Dried dill refers to the dry leaves of the dill plant (Anethum graveolens). The delicate culinary herb is obtained from drying fresh dill leaves in the air, microwave, oven, or a food dehydrator. You can also dry dill flowers and tender stems together with the leaves.
Dried dill is also called dried dill weed or dried dill weed.
|Origin||Eastern Europe and are native to Asia|
|Appearance||Feathery green leaves that retain their green color when dried|
|Flavor profile||Has a grassy, slightly buttery, anise-like licorice flavor with hints of sweetness and tangy lemon-citrusiness|
Dill plants originate from Eastern Europe and are native to Asia, the Mediterranean, and Europe. The fresh or dried leaves of the plant work as a culinary herb, while its fresh or dried seeds work as a spice.
Dried dill is a popular flavoring herb in Scandinavia, Western Europe, and Germany. Its usage spreads to Vietnamese, Turkish, Eastern European, Indian, Middle Eastern, and Nordic cuisines. In the US, it’s common in dill pickles and ranch dressing.
Dill plants have feathery green leaves that retain their green color when dried. After drying, the leaves may be left whole or crumbled into a rough, crunchy texture. You could also grind them into a smooth powder.
Nutritional Benefits of dried dill
Dried dill is rich in manganese, and vitamins A and C. Manganese helps your body metabolize fat and sugar and maintain a healthy brain and nervous system.
Vitamin A helps with immunity and vision, while vitamin C helps with metabolism, healing wounds, bone formation, and immunity.
The flavonoids in dill can help reduce the risk of stroke, heart disease, and some cancers. Dill has terpenoids that may protect you from brain, liver, kidney, and heart diseases.
Dried dill vs. fresh dill: comparison
Fresh dill leaves have a deeper green color, while dried dill has a lighter green color because of the slight color loss during drying.
Dried dill leaves have a stronger flavor than fresh herbs. The drying process removes water from the leaves, which causes the taste to get more concentrated.
Dried dill weed is better for recipes with bolder flavor, such as meat dishes. It works well with dried dill seeds, which are even better for savory dishes like meat.
Fresh dill is better in recipes that require a milder flavor, such as pickles. Use it to flavor cucumbers in dill pickles. For the best dill pickles, it’s best to use dill seeds because of their more pronounced flavor.

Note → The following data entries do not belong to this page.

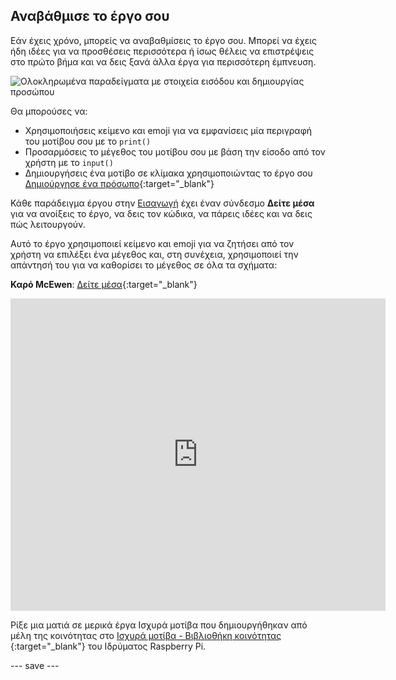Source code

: ## Αναβάθμισε το έργο σου

Εάν έχεις χρόνο, μπορείς να αναβαθμίσεις το έργο σου. Μπορεί να έχεις ήδη ιδέες για να προσθέσεις περισσότερα ή ίσως θέλεις να επιστρέψεις στο πρώτο βήμα και να δεις ξανά άλλα έργα για περισσότερη έμπνευση.

![Ολοκληρωμένα παραδείγματα με στοιχεία εισόδου και δημιουργίας προσώπου](images/upgrade.gif)

Θα μπορούσες να:
- Χρησιμοποιήσεις κείμενο και emoji για να εμφανίσεις μία περιγραφή του μοτίβου σου με το `print()`
- Προσαρμόσεις το μέγεθος του μοτίβου σου με βάση την είσοδο από τον χρήστη με το `input()`
- Δημιουργήσεις ένα μοτίβο σε κλίμακα χρησιμοποιώντας το έργο σου [Δημιούργησε ένα πρόσωπο](https://projects.raspberrypi.org/en/projects/make-a-face){:target="_blank"}

Κάθε παράδειγμα έργου στην [Εισαγωγή](.) έχει έναν σύνδεσμο **Δείτε μέσα** για να ανοίξεις το έργο, να δεις τον κώδικα, να πάρεις ιδέες και να δεις πώς λειτουργούν.

Αυτό το έργο χρησιμοποιεί κείμενο και emoji για να ζητήσει από τον χρήστη να επιλέξει ένα μέγεθος και, στη συνέχεια, χρησιμοποιεί την απάντησή του για να καθορίσει το μέγεθος σε όλα τα σχήματα:

**Καρό McEwen**: [Δείτε μέσα](https://trinket.io/python/4706d1a81b){:target="_blank"}
<div class="trinket">
  <iframe src="https://trinket.io/embed/python/4706d1a81b?outputOnly=true&start=result" width="600" height="500" frameborder="0" marginwidth="0" marginheight="0" allowfullscreen>
  </iframe>
</div>

Ρίξε μια ματιά σε μερικά έργα Ισχυρά μοτίβα που δημιουργήθηκαν από μέλη της κοινότητας στο [Ισχυρά μοτίβα - Βιβλιοθήκη κοινότητας ](https://wke.lt/w/s/yyNPQT){:target="_blank"} του Ιδρύματος Raspberry Pi.

--- save ---

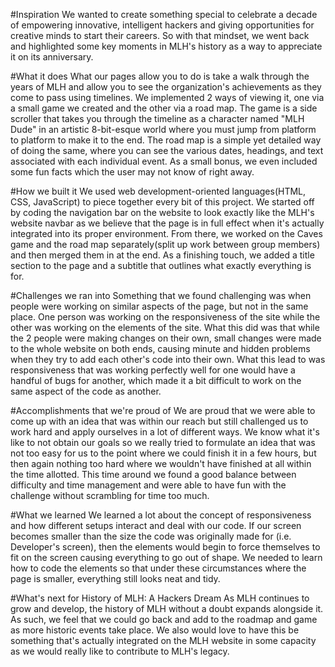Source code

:#Inspiration
We wanted to create something special to celebrate a decade of empowering innovative, intelligent hackers and giving opportunities for creative minds to start their careers. So with that mindset, we went back and highlighted some key moments in MLH's history as a way to appreciate it on its anniversary.

#What it does
What our pages allow you to do is take a walk through the years of MLH and allow you to see the organization's achievements as they come to pass using timelines. We implemented 2 ways of viewing it, one via a small game we created and the other via a road map. The game is a side scroller that takes you through the timeline as a character named "MLH Dude" in an artistic 8-bit-esque world where you must jump from platform to platform to make it to the end. The road map is a simple yet detailed way of doing the same, where you can see the various dates, headings, and text associated with each individual event. As a small bonus, we even included some fun facts which the user may not know of right away.

#How we built it
We used web development-oriented languages(HTML, CSS, JavaScript) to piece together every bit of this project. We started off by coding the navigation bar on the website to look exactly like the MLH's website navbar as we believe that the page is in full effect when it's actually integrated into its proper environment. From there, we worked on the Caves game and the road map separately(split up work between group members) and then merged them in at the end. As a finishing touch, we added a title section to the page and a subtitle that outlines what exactly everything is for.

#Challenges we ran into
Something that we found challenging was when people were working on similar aspects of the page, but not in the same place. One person was working on the responsiveness of the site while the other was working on the elements of the site. What this did was that while the 2 people were making changes on their own, small changes were made to the whole website on both ends, causing minute and hidden problems when they try to add each other's code into their own. What this lead to was responsiveness that was working perfectly well for one would have a handful of bugs for another, which made it a bit difficult to work on the same aspect of the code as another.

#Accomplishments that we're proud of
We are proud that we were able to come up with an idea that was within our reach but still challenged us to work hard and apply ourselves in a lot of different ways. We know what it's like to not obtain our goals so we really tried to formulate an idea that was not too easy for us to the point where we could finish it in a few hours, but then again nothing too hard where we wouldn't have finished at all within the time allotted. This time around we found a good balance between difficulty and time management and were able to have fun with the challenge without scrambling for time too much.

#What we learned
We learned a lot about the concept of responsiveness and how different setups interact and deal with our code. If our screen becomes smaller than the size the code was originally made for (i.e. Developer's screen), then the elements would begin to force themselves to fit on the screen causing everything to go out of shape. We needed to learn how to code the elements so that under these circumstances where the page is smaller, everything still looks neat and tidy.

#What's next for History of MLH: A Hackers Dream
As MLH continues to grow and develop, the history of MLH without a doubt expands alongside it. As such, we feel that we could go back and add to the roadmap and game as more historic events take place. We also would love to have this be something that's actually integrated on the MLH website in some capacity as we would really like to contribute to MLH's legacy.
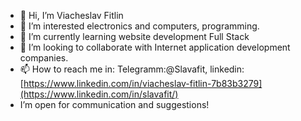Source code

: - 👋 Hi, I’m Viacheslav Fitlin
- 👀 I’m interested electronics and computers, programming.
- 🌱 I’m currently learning website development Full Stack
- 💞️ I’m looking to collaborate with Internet application development companies.
- 📫 How to reach me in: Telegramm:@Slavafit, linkedin: [https://www.linkedin.com/in/viacheslav-fitlin-7b83b3279](https://www.linkedin.com/in/slavafit/)
- I’m open for communication and suggestions!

Dried dill vs. dill seeds: comparison
Dill seeds work as a spice since they pack some heat. They are actually the fruit of the dill plant and are used fresh or dried. The tiny, oval-shaped seeds have a tan to dark brown color.
Dill seeds overpower the flavor of dill leaves. They are slightly earthy, spicy, lemony, and slightly bitter, with hints of parsley, celery, and anise. They have more caraway flavor than dill leaves.
Unlike dill leaves, which are delicate and added toward the end of cooking, dill seeds require you to add them earlier for a longer cooking process. This helps them release flavor completely.
Can I use dried dill instead of fresh?
It’s not advisable to use dried dill instead of fresh dill. Dry dill has a stronger flavor, which may ruin recipes requiring a milder dill flavor.
If you must use dried dill to substitute fresh dill, start with smaller amounts and add more taste.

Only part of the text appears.